Completeness, Speed, and Cost — Three Knobs Controlling Your Data Analytics Strategy
How do speed, accuracy, and cost-effectiveness influence the choice between batch and streaming analytics?
We use data analytics to make better and improved business decisions. Data analytics systems can be broadly categorized into batch and streaming (real-time) analytics systems based on their event time and processing time semantics.
Completeness, speed, and cost are crucial for selecting batch or streaming analytics systems to implement a specific analytics use case. This article explores batch and streaming systems in light of the above three factors and helps you pick the right technology for the job.
Businesses keep producing data as long as they remain in business. Website visits, e-commerce orders, and ride-hailing requests are a few example data points intercepted and captured by operational systems in the business.

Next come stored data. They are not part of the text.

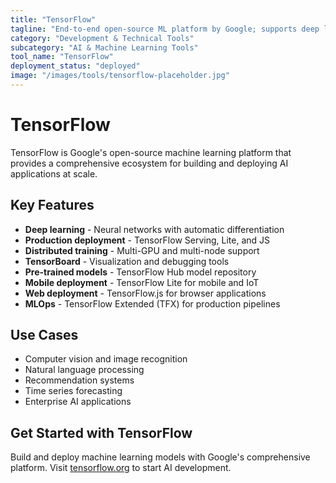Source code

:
```yaml
---
title: "TensorFlow"
tagline: "End-to-end open-source ML platform by Google; supports deep learning and neural network training"
category: "Development & Technical Tools"
subcategory: "AI & Machine Learning Tools"
tool_name: "TensorFlow"
deployment_status: "deployed"
image: "/images/tools/tensorflow-placeholder.jpg"
---
```


# TensorFlow

TensorFlow is Google's open-source machine learning platform that provides a comprehensive ecosystem for building and deploying AI applications at scale.

## Key Features

- **Deep learning** - Neural networks with automatic differentiation
- **Production deployment** - TensorFlow Serving, Lite, and JS
- **Distributed training** - Multi-GPU and multi-node support
- **TensorBoard** - Visualization and debugging tools
- **Pre-trained models** - TensorFlow Hub model repository
- **Mobile deployment** - TensorFlow Lite for mobile and IoT
- **Web deployment** - TensorFlow.js for browser applications
- **MLOps** - TensorFlow Extended (TFX) for production pipelines

## Use Cases

- Computer vision and image recognition
- Natural language processing
- Recommendation systems
- Time series forecasting
- Enterprise AI applications

## Get Started with TensorFlow

Build and deploy machine learning models with Google's comprehensive platform. Visit [tensorflow.org](https://tensorflow.org) to start AI development.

We can see facts about past transactions if we zoom into each data point collected. For example, the following purchase record captures three facts: the user, item, and time.
A user with ID 1234 purchased item 567 on 2022/06/12 at 12:23:212
We can use events to represent these facts. An event has event time, the time at which the event occurred, and a payload describing additional facts about the event.
Data analytics — making sense of events
A business can make better and more informed business decisions by analyzing the events generated in the business. That is often done by a data analytics system, which collects, stores, and processes business events to make them ready for decision-making.
Event time vs. processing time
An event has two attributes related to specific points in time: event time and processing time. Event time was when the event occurred, whereas the processing time was when the analytics system processed it.
We can categorize data analytics technologies based on the variance of event time and processing time.
- Batch or historical analytics
- Streaming or real-time analytics
Batch analytics systems
Batch analytics systems collect events from operational systems in large batches, transform them, and load them into storage suitable for faster querying. These operations are done using periodically running ETL/ELT pipelines.
Although the business continuously generates events, batch analytics forces us to draw artificial boundaries across events based on the event time. So we can see a significant lag between event time and processing time in batch analytics systems, making it impossible to analyze events as they occur.
For example, such a system collects orders from an e-commerce website and writes them to a Parquet file. A periodic batch process reads that file, analyses it, and finally writes the results into a data warehouse, allowing reports and BI dashboards to be generated.
Assuming the batch process runs hourly, the dashboard user must wait until 9.10 AM to see the sales summary between 8 and 9 AM.
Time to insights = Total (event ingestion time + event processing time + query time)
Thus, latency is the biggest drawback of batch analytics systems.
Streaming analytics systems
Streaming analytics derives insights from business events as they happen, enabling faster decision-making and quick reactions. That is also called real-time analytics.
A streaming analytics system generates insights by collecting and processing a continuously flowing “stream of events.” Hence the name streaming analytics.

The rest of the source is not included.